### What to produce:
Write the listing below out again exactly, dropping the images.
= = =
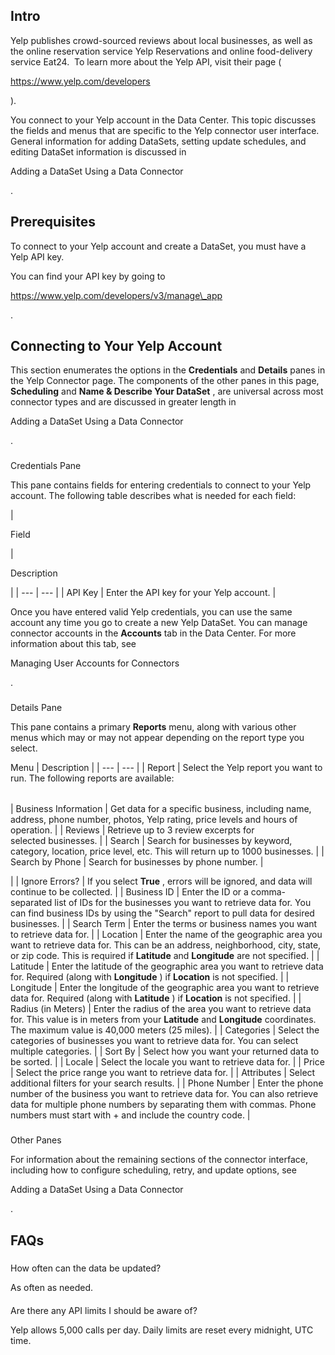 

Intro
-------

Yelp publishes crowd-sourced reviews about local businesses, as well as the online reservation service Yelp Reservations and online food-delivery service Eat24.  To learn more about the Yelp API, visit their page (

https://www.yelp.com/developers

).


 You connect to your Yelp account in the Data Center. This topic discusses the fields and menus that are specific to the Yelp connector user interface. General information for adding DataSets, setting update schedules, and editing DataSet information is discussed in

Adding a DataSet Using a Data Connector

.


 Prerequisites
---------------

To connect to your Yelp account and create a DataSet, you must have a Yelp API key.


 You can find your API key by going to

https://www.yelp.com/developers/v3/manage\_app

.


 Connecting to Your Yelp Account
---------------------------------


 This section enumerates the options in the
 **Credentials**
 and
 **Details**
 panes in the Yelp Connector page. The components of the other panes in this page,
 **Scheduling**
 and
 **Name & Describe Your DataSet**
 , are universal across most connector types and are discussed in greater length in

Adding a DataSet Using a Data Connector

.


###

Credentials Pane


 This pane contains fields for entering credentials to connect to your Yelp account. The following table describes what is needed for each field:


|

Field

|

Description

|
| --- | --- |
|
 API Key
  |
 Enter the API key for your Yelp account.
  |


 Once you have entered valid Yelp credentials, you can use the same account any time you go to create a new Yelp DataSet. You can manage connector accounts in the
 **Accounts**
 tab in the Data Center. For more information about this tab, see

Managing User Accounts for Connectors

.


###
 Details Pane

This pane contains a primary
 **Reports**
 menu, along with various other menus which may or may not appear depending on the report type you select.


 Menu
  |
 Description
  |
| --- | --- |
|
 Report
  |
 Select the Yelp report you want to run. The following reports are available:


|  |  |
| --- | --- |
|
 Business Information
  |
 Get data for a specific business, including name, address, phone number, photos, Yelp rating, price levels and hours of operation.
  |
|
 Reviews
  |
 Retrieve up to 3 review excerpts for selected businesses.
  |
|
 Search
  |
 Search for businesses by keyword, category, location, price level, etc. This will return up to 1000 businesses.
  |
|
 Search by Phone
  |
 Search for businesses by phone number.
  |

|
|
 Ignore Errors?
  |
 If you select
 **True**
 , errors will be ignored, and data will continue to be collected.
  |
|
 Business ID
  |
 Enter the ID or a comma-separated list of IDs for the businesses you want to retrieve data for. You can find business IDs by using the "Search" report to pull data for desired businesses.
  |
|
 Search Term
  |
 Enter the terms or business names you want to retrieve data for.
  |
|
 Location
  |
 Enter the name of the geographic area you want to retrieve data for. This can be an address, neighborhood, city, state, or zip code. This is required if
 **Latitude**
 and
 **Longitude**
 are not specified.
  |
|
 Latitude
  |
 Enter the latitude of the geographic area you want to retrieve data for. Required (along with
 **Longitude**
 ) if
 **Location**
 is not specified.
  |
|
 Longitude
  |
 Enter the longitude of the geographic area you want to retrieve data for. Required (along with
 **Latitude**
 ) if
 **Location**
 is not specified.
  |
|
 Radius (in Meters)
  |
 Enter the radius of the area you want to retrieve data for. This value is in meters from your
 **Latitude**
 and
 **Longitude**
 coordinates. The maximum value is 40,000 meters (25 miles).
  |
|
 Categories
  |
 Select the categories of businesses you want to retrieve data for. You can select multiple categories.
  |
|
 Sort By
  |
 Select how you want your returned data to be sorted.
  |
|
 Locale
  |
 Select the locale you want to retrieve data for.
  |
|
 Price
  |
 Select the price range you want to retrieve data for.
  |
|
 Attributes
  |
 Select additional filters for your search results.
  |
|
 Phone Number
  |
 Enter the phone number of the business you want to retrieve data for. You can also retrieve data for multiple phone numbers by separating them with commas. Phone numbers must start with + and include the country code.
  |


###
 Other Panes

For information about the remaining sections of the connector interface, including how to configure scheduling, retry, and update options, see

Adding a DataSet Using a Data Connector

.


 FAQs
------


#####
 How often can the data be updated?

As often as needed.

####
 Are there any API limits I should be aware of?

Yelp allows 5,000 calls per day. Daily limits are reset every midnight, UTC time.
= = =
### Task output:
Intro
-------

Yelp publishes crowd-sourced reviews about local businesses, as well as the online reservation service Yelp Reservations and online food-delivery service Eat24.  To learn more about the Yelp API, visit their page (

https://www.yelp.com/developers

).


 You connect to your Yelp account in the Data Center. This topic discusses the fields and menus that are specific to the Yelp connector user interface. General information for adding DataSets, setting update schedules, and editing DataSet information is discussed in

Adding a DataSet Using a Data Connector

.


 Prerequisites
---------------

To connect to your Yelp account and create a DataSet, you must have a Yelp API key.


 You can find your API key by going to

https://www.yelp.com/developers/v3/manage\_app

.


 Connecting to Your Yelp Account
---------------------------------


 This section enumerates the options in the
 **Credentials**
 and
 **Details**
 panes in the Yelp Connector page. The components of the other panes in this page,
 **Scheduling**
 and
 **Name & Describe Your DataSet**
 , are universal across most connector types and are discussed in greater length in

Adding a DataSet Using a Data Connector

.


###

Credentials Pane


 This pane contains fields for entering credentials to connect to your Yelp account. The following table describes what is needed for each field:


|

Field

|

Description

|
| --- | --- |
|
 API Key
  |
 Enter the API key for your Yelp account.
  |


 Once you have entered valid Yelp credentials, you can use the same account any time you go to create a new Yelp DataSet. You can manage connector accounts in the
 **Accounts**
 tab in the Data Center. For more information about this tab, see

Managing User Accounts for Connectors

.


###
 Details Pane

This pane contains a primary
 **Reports**
 menu, along with various other menus which may or may not appear depending on the report type you select.


 Menu
  |
 Description
  |
| --- | --- |
|
 Report
  |
 Select the Yelp report you want to run. The following reports are available:


|  |  |
| --- | --- |
|
 Business Information
  |
 Get data for a specific business, including name, address, phone number, photos, Yelp rating, price levels and hours of operation.
  |
|
 Reviews
  |
 Retrieve up to 3 review excerpts for selected businesses.
  |
|
 Search
  |
 Search for businesses by keyword, category, location, price level, etc. This will return up to 1000 businesses.
  |
|
 Search by Phone
  |
 Search for businesses by phone number.
  |

|
|
 Ignore Errors?
  |
 If you select
 **True**
 , errors will be ignored, and data will continue to be collected.
  |
|
 Business ID
  |
 Enter the ID or a comma-separated list of IDs for the businesses you want to retrieve data for. You can find business IDs by using the "Search" report to pull data for desired businesses.
  |
|
 Search Term
  |
 Enter the terms or business names you want to retrieve data for.
  |
|
 Location
  |
 Enter the name of the geographic area you want to retrieve data for. This can be an address, neighborhood, city, state, or zip code. This is required if
 **Latitude**
 and
 **Longitude**
 are not specified.
  |
|
 Latitude
  |
 Enter the latitude of the geographic area you want to retrieve data for. Required (along with
 **Longitude**
 ) if
 **Location**
 is not specified.
  |
|
 Longitude
  |
 Enter the longitude of the geographic area you want to retrieve data for. Required (along with
 **Latitude**
 ) if
 **Location**
 is not specified.
  |
|
 Radius (in Meters)
  |
 Enter the radius of the area you want to retrieve data for. This value is in meters from your
 **Latitude**
 and
 **Longitude**
 coordinates. The maximum value is 40,000 meters (25 miles).
  |
|
 Categories
  |
 Select the categories of businesses you want to retrieve data for. You can select multiple categories.
  |
|
 Sort By
  |
 Select how you want your returned data to be sorted.
  |
|
 Locale
  |
 Select the locale you want to retrieve data for.
  |
|
 Price
  |
 Select the price range you want to retrieve data for.
  |
|
 Attributes
  |
 Select additional filters for your search results.
  |
|
 Phone Number
  |
 Enter the phone number of the business you want to retrieve data for. You can also retrieve data for multiple phone numbers by separating them with commas. Phone numbers must start with + and include the country code.
  |


###
 Other Panes

For information about the remaining sections of the connector interface, including how to configure scheduling, retry, and update options, see

Adding a DataSet Using a Data Connector

.


 FAQs
------


#####
 How often can the data be updated?

As often as needed.

####
 Are there any API limits I should be aware of?

Yelp allows 5,000 calls per day. Daily limits are reset every midnight, UTC time.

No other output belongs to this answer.